• **STUDY MATERIAL**
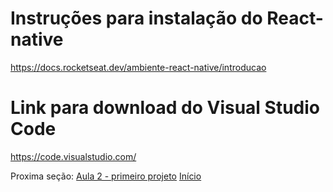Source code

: # Instruções para instalação do React-native
https://docs.rocketseat.dev/ambiente-react-native/introducao
# Link para download do Visual Studio Code
https://code.visualstudio.com/

Proxima seção: [Aula 2 - primeiro projeto](https://github.com/AWLeiseR/ReactNative/tree/master/Aula%202) 
 [Início](https://github.com/AWLeiseR/ReactNative)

• **ABOUT THIS EXERCISE**
Give the entries again exactly, but skip every image.

• **PROBLEM SOLUTION**
Source code

: # Instruções para instalação do React-native
https://docs.rocketseat.dev/ambiente-react-native/introducao
# Link para download do Visual Studio Code
https://code.visualstudio.com/

Proxima seção: [Aula 2 - primeiro projeto](https://github.com/AWLeiseR/ReactNative/tree/master/Aula%202) 
 [Início](https://github.com/AWLeiseR/ReactNative)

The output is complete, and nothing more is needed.